Ecosse : un programme scolaire pour sensibiliser les enfants à la protection animale

Oscar le hibou, Rhu le lapin, Campbell le chat et Caitlyn la poule, fascinent les écoliers écossais. Pourtant, ce sont des robots. / ©Robo Wunderkind

L’intelligence artificielle au service de nos 30 millions d’amis ? C’est ce que propose le dispositif “Animal Guardian” qui a pour objectif d’apprendre aux enfants écossais le respect des animaux… à l’aide de robots dotés de capteurs. 30millionsdamis.fr a soumis ce programme expérimental au Pr Hubert Montagner, psychologue et spécialiste de la relation enfant/animal.
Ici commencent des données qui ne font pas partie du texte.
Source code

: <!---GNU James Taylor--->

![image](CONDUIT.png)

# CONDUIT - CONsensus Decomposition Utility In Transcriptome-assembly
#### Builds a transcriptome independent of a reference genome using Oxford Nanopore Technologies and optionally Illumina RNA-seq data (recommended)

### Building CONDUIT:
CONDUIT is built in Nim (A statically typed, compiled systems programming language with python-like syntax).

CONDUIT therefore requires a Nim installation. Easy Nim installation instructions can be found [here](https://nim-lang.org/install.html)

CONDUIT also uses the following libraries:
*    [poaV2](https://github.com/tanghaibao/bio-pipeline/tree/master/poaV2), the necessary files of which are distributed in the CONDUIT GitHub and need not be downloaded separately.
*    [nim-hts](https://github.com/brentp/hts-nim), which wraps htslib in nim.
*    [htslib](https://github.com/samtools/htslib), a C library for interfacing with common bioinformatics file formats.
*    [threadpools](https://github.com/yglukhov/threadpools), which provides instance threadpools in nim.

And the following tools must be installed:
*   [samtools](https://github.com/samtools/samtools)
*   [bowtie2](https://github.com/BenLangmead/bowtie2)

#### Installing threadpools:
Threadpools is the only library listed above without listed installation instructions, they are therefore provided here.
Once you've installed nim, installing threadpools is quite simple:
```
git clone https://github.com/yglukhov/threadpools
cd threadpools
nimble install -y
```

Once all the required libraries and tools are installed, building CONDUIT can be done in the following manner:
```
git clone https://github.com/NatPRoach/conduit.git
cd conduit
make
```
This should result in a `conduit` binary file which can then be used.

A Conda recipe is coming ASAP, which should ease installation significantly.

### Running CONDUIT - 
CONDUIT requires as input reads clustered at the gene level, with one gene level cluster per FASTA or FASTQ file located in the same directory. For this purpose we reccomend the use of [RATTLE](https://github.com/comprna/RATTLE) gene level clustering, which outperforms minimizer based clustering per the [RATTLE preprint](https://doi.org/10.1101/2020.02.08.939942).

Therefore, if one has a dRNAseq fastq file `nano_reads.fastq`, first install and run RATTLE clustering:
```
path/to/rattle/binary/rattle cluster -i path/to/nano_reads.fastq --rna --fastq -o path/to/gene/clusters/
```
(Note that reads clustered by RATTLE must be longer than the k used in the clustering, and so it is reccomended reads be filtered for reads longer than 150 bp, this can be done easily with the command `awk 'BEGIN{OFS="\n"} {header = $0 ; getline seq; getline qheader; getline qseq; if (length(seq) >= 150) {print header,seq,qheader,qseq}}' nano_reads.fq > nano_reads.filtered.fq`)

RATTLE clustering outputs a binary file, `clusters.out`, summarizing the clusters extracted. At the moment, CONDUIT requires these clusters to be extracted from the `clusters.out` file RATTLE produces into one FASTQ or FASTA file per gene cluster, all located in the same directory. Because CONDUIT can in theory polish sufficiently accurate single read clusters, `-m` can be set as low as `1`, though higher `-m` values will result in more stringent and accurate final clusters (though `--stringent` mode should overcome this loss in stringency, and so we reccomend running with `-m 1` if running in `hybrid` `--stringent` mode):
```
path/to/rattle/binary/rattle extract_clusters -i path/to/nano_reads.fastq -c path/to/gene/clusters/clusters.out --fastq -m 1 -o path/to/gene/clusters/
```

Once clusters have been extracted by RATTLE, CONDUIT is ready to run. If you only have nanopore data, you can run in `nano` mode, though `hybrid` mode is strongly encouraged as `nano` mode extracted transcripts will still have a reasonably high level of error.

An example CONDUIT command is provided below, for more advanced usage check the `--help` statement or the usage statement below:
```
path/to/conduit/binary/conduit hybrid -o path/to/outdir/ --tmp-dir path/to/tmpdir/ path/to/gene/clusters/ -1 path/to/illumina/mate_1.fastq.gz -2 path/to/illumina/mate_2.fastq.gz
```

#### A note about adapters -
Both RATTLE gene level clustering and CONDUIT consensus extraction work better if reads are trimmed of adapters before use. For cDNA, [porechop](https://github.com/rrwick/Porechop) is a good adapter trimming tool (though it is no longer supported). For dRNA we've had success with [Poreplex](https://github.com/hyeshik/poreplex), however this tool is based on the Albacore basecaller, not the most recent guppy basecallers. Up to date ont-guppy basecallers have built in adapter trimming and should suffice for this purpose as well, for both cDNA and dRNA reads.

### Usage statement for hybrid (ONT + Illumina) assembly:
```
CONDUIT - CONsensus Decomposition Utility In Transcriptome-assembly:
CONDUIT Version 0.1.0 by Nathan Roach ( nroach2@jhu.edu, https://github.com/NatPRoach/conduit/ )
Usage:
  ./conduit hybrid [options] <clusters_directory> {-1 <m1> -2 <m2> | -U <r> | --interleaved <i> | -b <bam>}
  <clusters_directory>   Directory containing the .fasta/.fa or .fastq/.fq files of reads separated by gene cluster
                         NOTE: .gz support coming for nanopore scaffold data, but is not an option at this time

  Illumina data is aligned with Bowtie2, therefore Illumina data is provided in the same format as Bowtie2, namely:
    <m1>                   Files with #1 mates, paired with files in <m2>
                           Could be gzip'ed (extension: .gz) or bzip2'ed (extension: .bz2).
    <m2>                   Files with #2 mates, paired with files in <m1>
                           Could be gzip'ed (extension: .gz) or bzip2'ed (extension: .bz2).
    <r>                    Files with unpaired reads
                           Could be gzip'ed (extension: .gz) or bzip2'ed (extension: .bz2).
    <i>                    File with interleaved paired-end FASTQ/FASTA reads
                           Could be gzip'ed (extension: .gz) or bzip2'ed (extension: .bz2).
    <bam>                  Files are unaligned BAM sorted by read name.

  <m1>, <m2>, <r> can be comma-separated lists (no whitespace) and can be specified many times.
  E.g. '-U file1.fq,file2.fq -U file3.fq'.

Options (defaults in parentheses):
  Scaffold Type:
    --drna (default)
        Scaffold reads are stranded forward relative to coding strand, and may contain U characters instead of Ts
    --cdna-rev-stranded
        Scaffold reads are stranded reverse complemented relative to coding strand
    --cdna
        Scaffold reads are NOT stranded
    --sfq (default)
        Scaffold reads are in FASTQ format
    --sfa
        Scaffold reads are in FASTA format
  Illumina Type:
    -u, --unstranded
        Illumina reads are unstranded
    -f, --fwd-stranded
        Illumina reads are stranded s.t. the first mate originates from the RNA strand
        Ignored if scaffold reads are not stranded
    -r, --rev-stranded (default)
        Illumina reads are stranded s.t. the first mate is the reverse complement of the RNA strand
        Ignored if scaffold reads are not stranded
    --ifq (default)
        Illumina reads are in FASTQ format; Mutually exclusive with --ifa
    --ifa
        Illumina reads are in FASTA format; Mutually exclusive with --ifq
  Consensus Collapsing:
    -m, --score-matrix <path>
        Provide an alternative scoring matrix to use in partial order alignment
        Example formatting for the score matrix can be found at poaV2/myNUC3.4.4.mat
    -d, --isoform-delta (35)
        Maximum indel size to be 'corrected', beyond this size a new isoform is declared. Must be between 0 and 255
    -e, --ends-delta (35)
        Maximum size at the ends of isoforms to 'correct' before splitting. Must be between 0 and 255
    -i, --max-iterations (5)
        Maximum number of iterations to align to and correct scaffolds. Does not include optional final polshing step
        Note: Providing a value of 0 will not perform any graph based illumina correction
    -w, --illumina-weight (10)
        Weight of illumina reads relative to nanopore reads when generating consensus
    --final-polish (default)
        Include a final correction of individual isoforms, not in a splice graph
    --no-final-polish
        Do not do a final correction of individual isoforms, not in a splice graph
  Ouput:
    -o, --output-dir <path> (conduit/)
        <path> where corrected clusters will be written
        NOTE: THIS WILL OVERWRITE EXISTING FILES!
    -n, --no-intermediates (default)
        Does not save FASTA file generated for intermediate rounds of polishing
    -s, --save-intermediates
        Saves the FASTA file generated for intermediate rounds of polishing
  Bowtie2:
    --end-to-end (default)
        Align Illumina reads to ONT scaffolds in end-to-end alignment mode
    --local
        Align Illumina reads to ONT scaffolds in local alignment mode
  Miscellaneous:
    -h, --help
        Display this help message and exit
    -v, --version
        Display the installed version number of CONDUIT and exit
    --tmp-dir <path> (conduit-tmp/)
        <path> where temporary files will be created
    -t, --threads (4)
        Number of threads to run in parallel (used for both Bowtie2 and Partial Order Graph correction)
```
Oscar le hibou, Rhu le lapin, Campbell le chat et Caitlyn la poule, fascinent les écoliers d’Édimbourg, la capitale écossaise. Pourtant, ce bestiaire n’a rien de vivant : colorés et animés ces “animaux” sont des robots constitués de Lego avec capteurs intégrés, capables d’émettre des sons et de bouger. Ils font partie d’un programme de sensibilisation principalement dédié aux élèves de 4-7 ans. L’objectif : expliquer aux enfants que les animaux naissent comme eux, avec des émotions, une sensibilité et des sentiments.

Ce projet éducatif permettrait, selon ses concepteurs, de favoriser les attitudes positives et de sensibiliser les plus jeunes aux émotions et au bien-être des animaux. “Dans la vie de tous les jours, si vous demandez à un enfant de choisir entre un chien robot et un chien réel, il ne va pas hésiter longtemps. Et s’il choisit de prendre le robot, il va s’en lasser et l’abandonnera, nuance le Pr Hubert Montagner, auteur de “L’enfant et l’animal” (éd. Odile Jacob - 2002), interrogé par 30millionsdamis.fr sur l’efficacité d’un tel programme.

« Le virtuel ne remplacera jamais le réel »

 

Les enfants perçoivent très bien lorsqu’il y a une souffrance réelle chez l’animal.

Hubert Montagner, professeur universitaire

Selon le docteur ès Sciences et ancien directeur de Recherche à l’INSERM, “il est toujours intéressant qu’un enfant puisse se développer dans sa vie intellectuelle, et pour ça tous les moyens qui respectent les uns et les autres sont bons. Mais si on veut aller au-delà de ça et créer une relation très forte, avec la dimension émotionnelle et affective, il est nécessaire qu’un enfant puisse rencontrer un animal vivant. Le virtuel ne remplacera jamais le réel, affirme H. Montagner. Par exemple, si un enfant regarde un spectacle de corrida, il peut être traumatisé. Or, cet animal souffre réellement et pas virtuellement. Les enfants perçoivent très bien lorsqu’il y a une souffrance réelle chez l’animal.”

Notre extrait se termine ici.